P.S. I also understand that "CD" is coming out with a new cookbook on nothing but cornbread.
P.P.S. You really should have a cast iron skillet for cornbread to be its best. You can use a regular skillet just make sure it has an oven proof handle.
Dairy Hollow House
Skillet-Sizzled Cornbread
Makes 1 Skillet, or 8 large wedges
The cornbread we served at the inn and its single most requested recipe, this is the first Southern food Crescent ever learned to fix. It's the recipe used in the inn’s very first Moos Letter, and it has been in many, many magazines and newspapers.
If you find the amount of butter melted in the bottom of the skillet truly unconscionable, you can cut it back to a tablespoon, and it'll still be very good.
Yellow cornmeal was used here in the Ozarks. In the Deep South, and to the East, white cornmeal was more frequently the choice. Of course, whichever one you first encountered is the right one. (Our cornbread was ready for its close-up in this 1990 inn photograph of Thanksgiving side-dishes).
Ingredients:
1 cup stone ground yellow cornmeal.
1 cup unbleached white flour
1 tablespoon baking powder
1/4 teaspoon salt
1/4 teaspoon baking soda
1 to 3 tablespoons sugar
1 1/4 cup buttermilk (or 1 cup plain yogurt mixed with 1/4 cup water)
1 large egg
1/4 cup mild vegetable oil, such as corn, canola, or peanut
Pam
2 to 4 tablespoons butter
1. Preheat oven to 375. Make sure your oven's accurate, too; it really needs to be up to temperature to get perfect results.
2. In a large bowl, combine cornmeal, flour, baking powder, salt, baking soda, and sugar. (If baking powder or soda appear at all lumpy, sift them in). Stir well to combine.

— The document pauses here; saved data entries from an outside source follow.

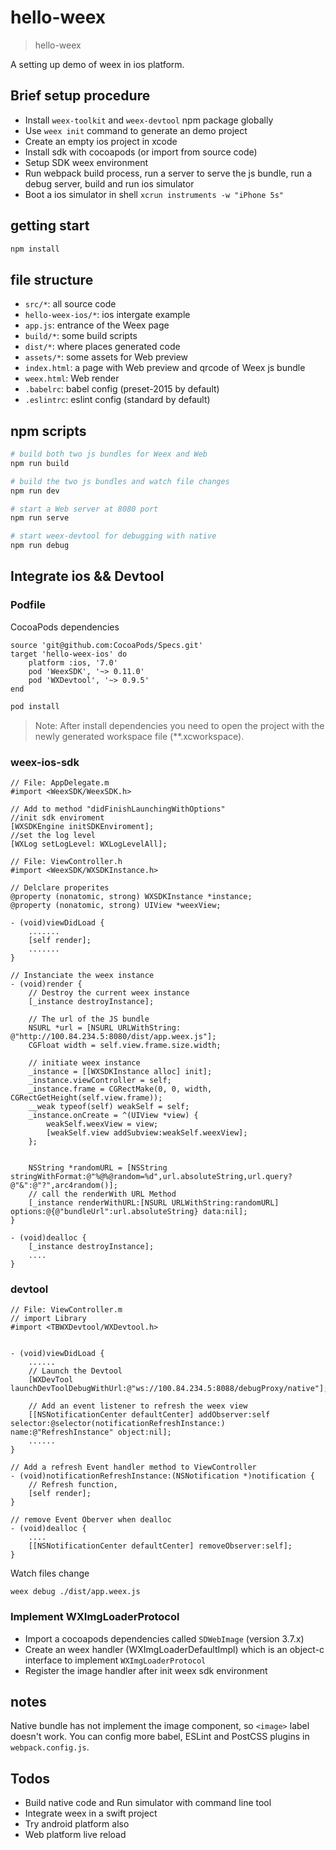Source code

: # hello-weex

> hello-weex

A setting up demo of weex in ios platform.

## Brief setup procedure
* Install `weex-toolkit` and `weex-devtool` npm package globally
* Use `weex init` command to generate an demo project
* Create an empty ios project in xcode
* Install sdk with cocoapods (or import from source code)
* Setup SDK weex environment
* Run webpack build process, run a server to serve the js bundle, run a debug server, build and run ios simulator
* Boot a ios simulator in shell `xcrun instruments -w "iPhone 5s"`
## getting start

```bash
npm install
```

## file structure

* `src/*`: all source code
* `hello-weex-ios/*`: ios intergate example
* `app.js`: entrance of the Weex page
* `build/*`: some build scripts
* `dist/*`: where places generated code
* `assets/*`: some assets for Web preview
* `index.html`: a page with Web preview and qrcode of Weex js bundle
* `weex.html`: Web render
* `.babelrc`: babel config (preset-2015 by default)
* `.eslintrc`: eslint config (standard by default)

## npm scripts

```bash
# build both two js bundles for Weex and Web
npm run build

# build the two js bundles and watch file changes
npm run dev

# start a Web server at 8080 port
npm run serve

# start weex-devtool for debugging with native
npm run debug
```

## Integrate ios && Devtool

### Podfile
CocoaPods dependencies
```
source 'git@github.com:CocoaPods/Specs.git' 
target 'hello-weex-ios' do
    platform :ios, '7.0' 
    pod 'WeexSDK', '~> 0.11.0'
    pod 'WXDevtool', '~> 0.9.5'
end
```

```bash
pod install
```
> Note: After install dependencies you need to open the project with the newly generated workspace file (**.xcworkspace).

### weex-ios-sdk
```
// File: AppDelegate.m
#import <WeexSDK/WeexSDK.h>

// Add to method "didFinishLaunchingWithOptions"
//init sdk enviroment
[WXSDKEngine initSDKEnviroment];
//set the log level
[WXLog setLogLevel: WXLogLevelAll];
```

```
// File: ViewController.h
#import <WeexSDK/WXSDKInstance.h>

// Delclare properites
@property (nonatomic, strong) WXSDKInstance *instance;
@property (nonatomic, strong) UIView *weexView;
```

```
- (void)viewDidLoad {
    .......
    [self render];
    .......
}

// Instanciate the weex instance
- (void)render {
    // Destroy the current weex instance
    [_instance destroyInstance];
    
    // The url of the JS bundle
    NSURL *url = [NSURL URLWithString: @"http://100.84.234.5:8080/dist/app.weex.js"];
    CGFloat width = self.view.frame.size.width;

    // initiate weex instance
    _instance = [[WXSDKInstance alloc] init];
    _instance.viewController = self;
    _instance.frame = CGRectMake(0, 0, width, CGRectGetHeight(self.view.frame));
    __weak typeof(self) weakSelf = self;
    _instance.onCreate = ^(UIView *view) {
        weakSelf.weexView = view;
        [weakSelf.view addSubview:weakSelf.weexView];
    };
    
    
    NSString *randomURL = [NSString stringWithFormat:@"%@%@random=%d",url.absoluteString,url.query?@"&":@"?",arc4random()];
    // call the renderWith URL Method
    [_instance renderWithURL:[NSURL URLWithString:randomURL] options:@{@"bundleUrl":url.absoluteString} data:nil];
}

- (void)dealloc {
    [_instance destroyInstance];
    ....
}
```

### devtool
```object-c
// File: ViewController.m
// import Library
#import <TBWXDevtool/WXDevtool.h>


- (void)viewDidLoad {
    ......
    // Launch the Devtool
    [WXDevTool launchDevToolDebugWithUrl:@"ws://100.84.234.5:8088/debugProxy/native"];

    // Add an event listener to refresh the weex view
    [[NSNotificationCenter defaultCenter] addObserver:self selector:@selector(notificationRefreshInstance:) name:@"RefreshInstance" object:nil];
    ......
}

// Add a refresh Event handler method to ViewController
- (void)notificationRefreshInstance:(NSNotification *)notification {
    // Refresh function,
    [self render];
}

// remove Event Oberver when dealloc
- (void)dealloc {
    ....
    [[NSNotificationCenter defaultCenter] removeObserver:self];
}
```

Watch files change
```
weex debug ./dist/app.weex.js
```

### Implement WXImgLoaderProtocol

* Import a cocoapods dependencies called `SDWebImage` (version 3.7.x)
* Create an weex handler (WXImgLoaderDefaultImpl) which is an object-c interface to implement `WXImgLoaderProtocol`
* Register the image handler after init weex sdk environment

## notes
Native bundle has not implement the image component, so `<image>` label doesn't work. 
You can config more babel, ESLint and PostCSS plugins in `webpack.config.js`.


## Todos
* Build native code and Run simulator with command line tool
* Integrate weex in a swift project
* Try android platform also
* Web platform live reload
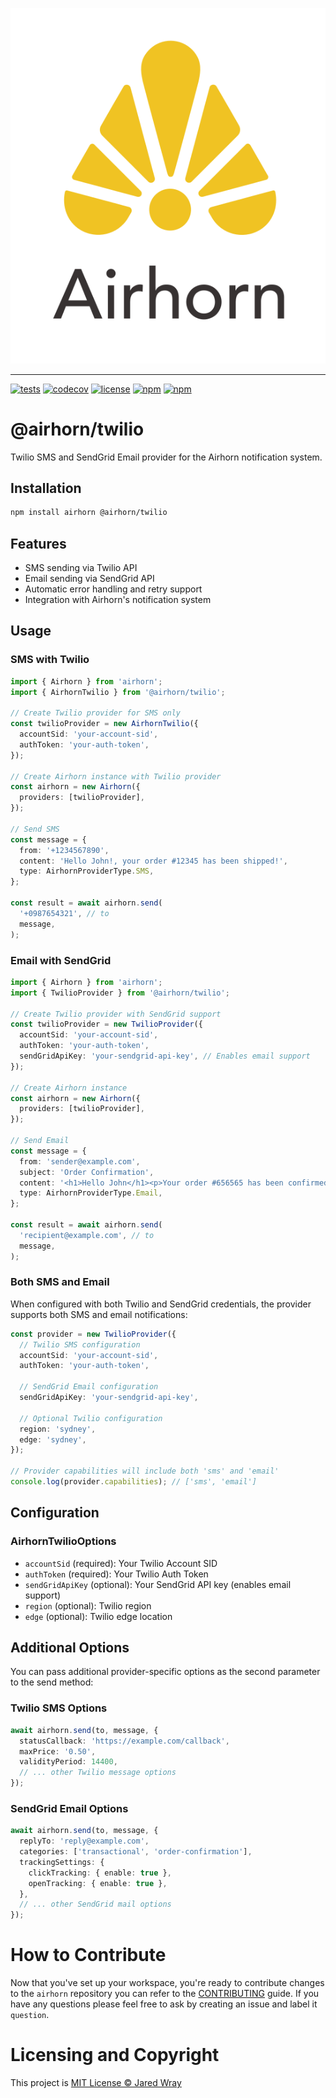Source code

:![Airhorn](../../site/logo.svg "Airhorn")

---

[![tests](https://github.com/jaredwray/airhorn/actions/workflows/tests.yml/badge.svg)](https://github.com/jaredwray/airhorn/actions/workflows/tests.yml)
[![codecov](https://codecov.io/gh/jaredwray/airhorn/branch/main/graph/badge.svg?token=4OJEEB67Q5)](https://codecov.io/gh/jaredwray/airhorn)
[![license](https://img.shields.io/github/license/jaredwray/airhorn)](https://github.com/jaredwray/airhorn/blob/master/LICENSE)
[![npm](https://img.shields.io/npm/dm/@airhorn/twilio)](https://npmjs.com/package/@airhorn/twilio)
[![npm](https://img.shields.io/npm/v/@airhorn/twilio)](https://npmjs.com/package/@airhorn/twilio)

# @airhorn/twilio

Twilio SMS and SendGrid Email provider for the Airhorn notification system.

## Installation

```bash
npm install airhorn @airhorn/twilio
```

## Features

- SMS sending via Twilio API
- Email sending via SendGrid API
- Automatic error handling and retry support
- Integration with Airhorn's notification system

## Usage

### SMS with Twilio

```typescript
import { Airhorn } from 'airhorn';
import { AirhornTwilio } from '@airhorn/twilio';

// Create Twilio provider for SMS only
const twilioProvider = new AirhornTwilio({
  accountSid: 'your-account-sid',
  authToken: 'your-auth-token',
});

// Create Airhorn instance with Twilio provider
const airhorn = new Airhorn({
  providers: [twilioProvider],
});

// Send SMS
const message = {
  from: '+1234567890',
  content: 'Hello John!, your order #12345 has been shipped!',
  type: AirhornProviderType.SMS,
};

const result = await airhorn.send(
  '+0987654321', // to
  message,
);
```

### Email with SendGrid

```typescript
import { Airhorn } from 'airhorn';
import { TwilioProvider } from '@airhorn/twilio';

// Create Twilio provider with SendGrid support
const twilioProvider = new TwilioProvider({
  accountSid: 'your-account-sid',
  authToken: 'your-auth-token',
  sendGridApiKey: 'your-sendgrid-api-key', // Enables email support
});

// Create Airhorn instance
const airhorn = new Airhorn({
  providers: [twilioProvider],
});

// Send Email
const message = {
  from: 'sender@example.com',
  subject: 'Order Confirmation',
  content: '<h1>Hello John</h1><p>Your order #656565 has been confirmed!</p>',
  type: AirhornProviderType.Email,
};

const result = await airhorn.send(
  'recipient@example.com', // to
  message,
);
```

### Both SMS and Email

When configured with both Twilio and SendGrid credentials, the provider supports both SMS and email notifications:

```typescript
const provider = new TwilioProvider({
  // Twilio SMS configuration
  accountSid: 'your-account-sid',
  authToken: 'your-auth-token',
  
  // SendGrid Email configuration
  sendGridApiKey: 'your-sendgrid-api-key',
  
  // Optional Twilio configuration
  region: 'sydney',
  edge: 'sydney',
});

// Provider capabilities will include both 'sms' and 'email'
console.log(provider.capabilities); // ['sms', 'email']
```

## Configuration

### AirhornTwilioOptions

- `accountSid` (required): Your Twilio Account SID
- `authToken` (required): Your Twilio Auth Token
- `sendGridApiKey` (optional): Your SendGrid API key (enables email support)
- `region` (optional): Twilio region
- `edge` (optional): Twilio edge location

## Additional Options

You can pass additional provider-specific options as the second parameter to the send method:

### Twilio SMS Options

```typescript
await airhorn.send(to, message, {
  statusCallback: 'https://example.com/callback',
  maxPrice: '0.50',
  validityPeriod: 14400,
  // ... other Twilio message options
});
```

### SendGrid Email Options

```typescript
await airhorn.send(to, message, {
  replyTo: 'reply@example.com',
  categories: ['transactional', 'order-confirmation'],
  trackingSettings: {
    clickTracking: { enable: true },
    openTracking: { enable: true },
  },
  // ... other SendGrid mail options
});
```

# How to Contribute 

Now that you've set up your workspace, you're ready to contribute changes to the `airhorn` repository you can refer to the [CONTRIBUTING](../../CONTRIBUTING.md) guide. If you have any questions please feel free to ask by creating an issue and label it `question`.

# Licensing and Copyright

This project is [MIT License © Jared Wray](LICENSE)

3. In a small bowl, whisk together buttermilk, egg, and oil.
4. Spray a 9 to 10 ¼ -inch cast iron skillet with Pam (our skillets are 10 1/4 inch; this size is called a Number 7). Put the skillet on over medium heat, add the butter, and heat until the butter melts and is sizzling seriously. Tilt the pan to coat the sides of the skillet.
5. As the butter's melting, quickly pour the wet ingredients into the dry, and, using a wooden spoon, stir the wet and dry together with as few strokes as possible --- only as many as are needed to combine the two. Don't beat it; don't smooth it out. Scrape the batter into the hot, buttery skillet --- if you've gotten it hot enough it will sizzle as it goes in --- and pop it in the oven immediately.
Update: I retested this recipe tonight and it is still a very nice cornbread.